◆ WHAT IS BEING ASKED: Please find the lines in the entries below that contain the word "task", and copy each one.

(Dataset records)

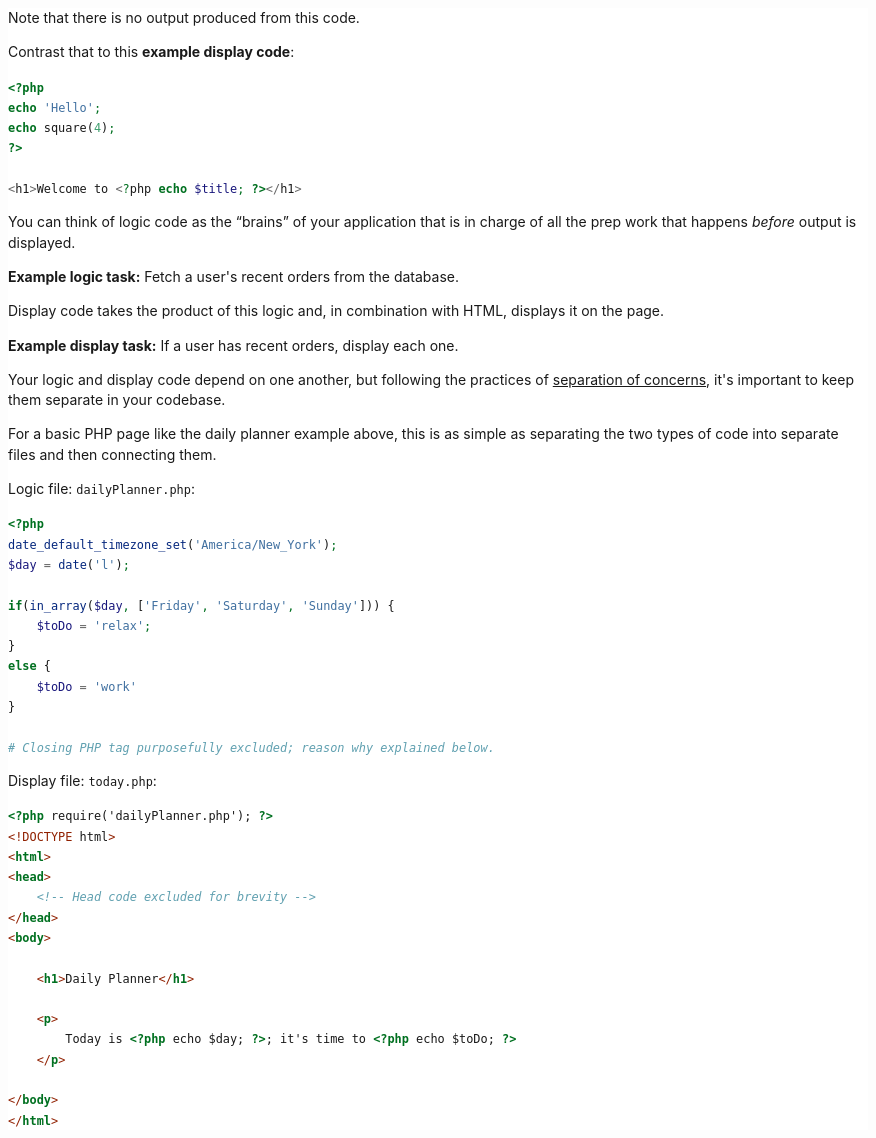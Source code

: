 Note that there is no output produced from this code.

Contrast that to this __example display code__:

```php
<?php
echo 'Hello';
echo square(4);
?>

<h1>Welcome to <?php echo $title; ?></h1>
```

You can think of logic code as the &ldquo;brains&rdquo; of your application that is in charge of all the prep work that happens *before* output is displayed.

__Example logic task:__ Fetch a user's recent orders from the database.

Display code takes the product of this logic and, in combination with HTML, displays it on the page.

__Example display task:__ If a user has recent orders, display each one.

Your logic and display code depend on one another, but following the practices of [separation of concerns](https://en.wikipedia.org/wiki/Separation_of_concerns), it's important to keep them separate in your codebase.

For a basic PHP page like the daily planner example above, this is as simple as separating the two types of code into separate files and then connecting them.

Logic file: `dailyPlanner.php`:

```php
<?php
date_default_timezone_set('America/New_York');
$day = date('l');

if(in_array($day, ['Friday', 'Saturday', 'Sunday'])) {
    $toDo = 'relax';
}
else {
    $toDo = 'work'
}

# Closing PHP tag purposefully excluded; reason why explained below.
```

Display file: `today.php`:
```html
<?php require('dailyPlanner.php'); ?>
<!DOCTYPE html>
<html>
<head>
    <!-- Head code excluded for brevity -->
</head>
<body>

    <h1>Daily Planner</h1>

    <p>
        Today is <?php echo $day; ?>; it's time to <?php echo $toDo; ?>
    </p>

</body>
</html>
```

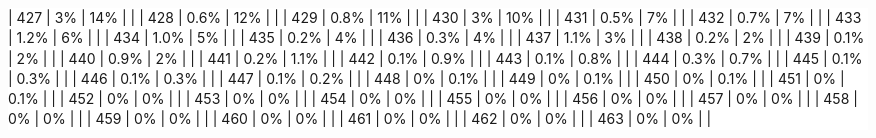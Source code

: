 | 427 | 3% | 14% |  |
| 428 | 0.6% | 12% |  |
| 429 | 0.8% | 11% |  |
| 430 | 3% | 10% |  |
| 431 | 0.5% | 7% |  |
| 432 | 0.7% | 7% |  |
| 433 | 1.2% | 6% |  |
| 434 | 1.0% | 5% |  |
| 435 | 0.2% | 4% |  |
| 436 | 0.3% | 4% |  |
| 437 | 1.1% | 3% |  |
| 438 | 0.2% | 2% |  |
| 439 | 0.1% | 2% |  |
| 440 | 0.9% | 2% |  |
| 441 | 0.2% | 1.1% |  |
| 442 | 0.1% | 0.9% |  |
| 443 | 0.1% | 0.8% |  |
| 444 | 0.3% | 0.7% |  |
| 445 | 0.1% | 0.3% |  |
| 446 | 0.1% | 0.3% |  |
| 447 | 0.1% | 0.2% |  |
| 448 | 0% | 0.1% |  |
| 449 | 0% | 0.1% |  |
| 450 | 0% | 0.1% |  |
| 451 | 0% | 0.1% |  |
| 452 | 0% | 0% |  |
| 453 | 0% | 0% |  |
| 454 | 0% | 0% |  |
| 455 | 0% | 0% |  |
| 456 | 0% | 0% |  |
| 457 | 0% | 0% |  |
| 458 | 0% | 0% |  |
| 459 | 0% | 0% |  |
| 460 | 0% | 0% |  |
| 461 | 0% | 0% |  |
| 462 | 0% | 0% |  |
| 463 | 0% | 0% |  |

◆ EXERCISE SOLUTION:
__Example logic task:__ Fetch a user's recent orders from the database.
__Example display task:__ If a user has recent orders, display each one.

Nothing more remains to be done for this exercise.